Abstract

Osteoporosis and hypertension are age-related chronic diseases with increased morbidity rates among postmenopausal women. Clinical epidemiological investigations have demonstrated that hypertensive patients treated with β1-selective β-blockers have a higher bone mineral density (BMD) and lower fracture risk. Nevertheless, no fundamental studies have examined the relationships between β1-selective β-blockers and these effects. The present study explored the effects and mechanisms of metoprolol in the in vitro treatment of osteoblasts and the in vivo treatment of ovariectomy-induced osteoporosis in rats. Primary osteoblasts were obtained by digestion of the cranial bones of 24-hour-old Sprague-Dawley rats. After metoprolol treatment, cell proliferation and differentiation capacities were assessed at the corresponding time points. In addition, 3-month-old female Sprague-Dawley rats (200-220 g) were divided into a sham-operated group (n = 8) and three ovariectomized (OVX) (bilateral removal of ovaries) groups as follows: vehicle (OVX; n = 8), low-dose metoprolol (L-M, oral, 120 mg/kg/d; n = 8), and high-dose metoprolol (H-M, oral, 240 mg/kg/d; n = 8). After 12 weeks of metoprolol treatment, BMD, microarchitecture, and biomechanical properties were evaluated.
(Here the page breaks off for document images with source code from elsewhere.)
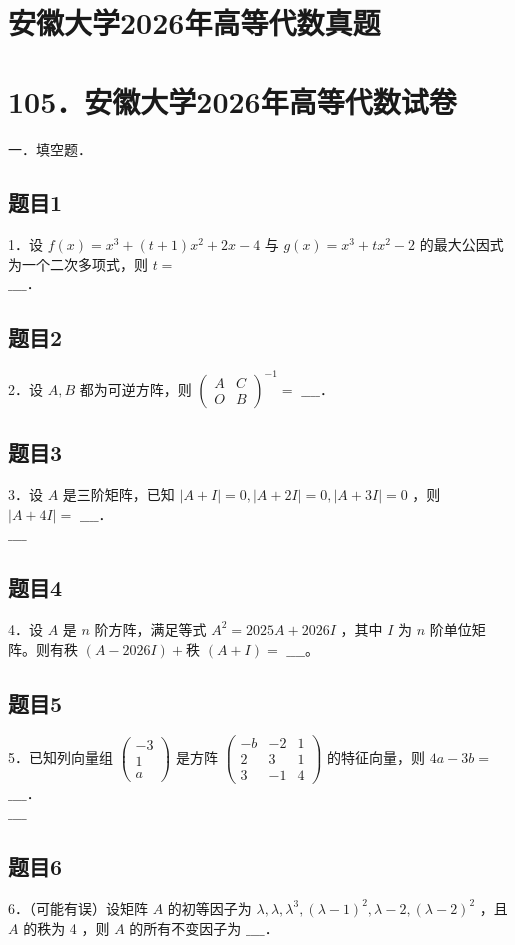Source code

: \documentclass{article}
\begin{document}
\section*{安徽大学2026年高等代数真题}
\section*{105．安徽大学2026年高等代数试卷}
一．填空题．\\

\subsection{题目1}
1．设 \(f(x)=x^{3}+(t+1) x^{2}+2 x-4\) 与 \(g(x)=x^{3}+t x^{2}-2\) 的最大公因式为一个二次多项式，则 \(t=\)\\
\(\_\_\_\_\)．

\subsection{题目2}
2．设 \(A, B\) 都为可逆方阵，则 \(\left(\begin{array}{cc}A & C \\ O & B\end{array}\right)^{-1}=\) \(\_\_\_\_\)．

\subsection{题目3}
3．设 \(A\) 是三阶矩阵，已知 \(|A+I|=0,|A+2 I|=0,|A+3 I|=0\) ，则 \(|A+4 I|=\) \(\_\_\_\_\)．\\
\(\_\_\_\_\)

\subsection{题目4}
4．设 \(A\) 是 \(n\) 阶方阵，满足等式 \(A^{2}=2025 A+2026 I\) ，其中 \(I\) 为 \(n\) 阶单位矩阵。则有秩 \((A-2026 I)+\)秩 \((A+I)=\) \(\_\_\_\_\)。

\subsection{题目5}
5．已知列向量组 \(\left(\begin{array}{c}-3 \\ 1 \\ a\end{array}\right)\) 是方阵 \(\left(\begin{array}{ccc}-b & -2 & 1 \\ 2 & 3 & 1 \\ 3 & -1 & 4\end{array}\right)\) 的特征向量，则 \(4 a-3 b=\) \(\_\_\_\_\)．\\
\(\_\_\_\_\)

\subsection{题目6}
6．（可能有误）设矩阵 \(A\) 的初等因子为 \(\lambda, \lambda, \lambda^{3},(\lambda-1)^{2}, \lambda-2,(\lambda-2)^{2}\) ，且 \(A\) 的秩为 4 ，则 \(A\) 的所有不变因子为 \(\_\_\_\_\)．
\end{document}
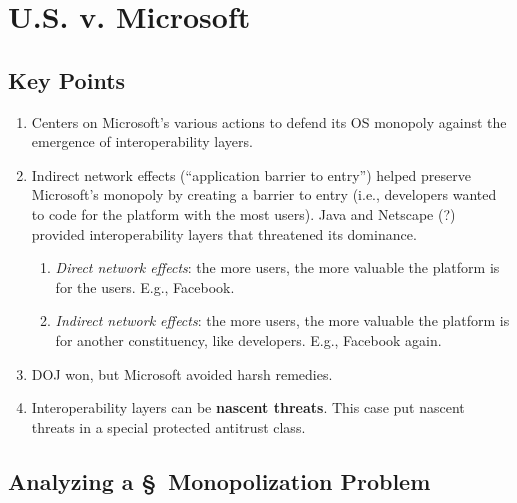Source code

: \section{U.S. v. Microsoft}


\subsection{Key Points}

\begin{enumerate}
    \item Centers on Microsoft's various actions to defend its OS monopoly 
    against the emergence of interoperability layers.
    \item Indirect network effects (``application barrier to entry'') helped 
    preserve Microsoft's monopoly by creating a barrier to entry (i.e., 
    developers wanted to code for the platform with the most users). Java and 
    Netscape (?) provided interoperability layers that threatened its 
    dominance.
    \begin{enumerate}
        \item \emph{Direct network effects}: the more users, the more valuable 
        the platform is for the users. E.g., Facebook.
        \item \emph{Indirect network effects}: the more users, the more 
        valuable the platform is for another constituency, like developers. 
        E.g., Facebook again.
    \end{enumerate}
    \item DOJ won, but Microsoft avoided harsh remedies.
    \item Interoperability layers can be \textbf{nascent threats}. This case 
    put nascent threats in a special protected antitrust class.
\end{enumerate}

\subsection{Analyzing a \S\ Monopolization Problem}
The results indicated that the treatments with 0.01 to 0.1 μM metoprolol increased osteoblast proliferation, alkaline phosphatase activity, and calcium mineralization, and promoted the expression of osteogenic genes. The in vivo study indicated that administration of metoprolol to OVX rats resulted in maintenance of the BMDs of the L4 vertebrae. Moreover, amelioration of trabecular microarchitecture deterioration and preservation of bone biomechanical properties were detected in the trabecular bones of the OVX rats. Our findings indicate that metoprolol prevents estrogen deficiency-induced bone loss by increasing the number and enhancing the biological functions of osteoblasts, implying its potential use as an alternative treatment for postmenopausal osteoporosis in hypertensive patients.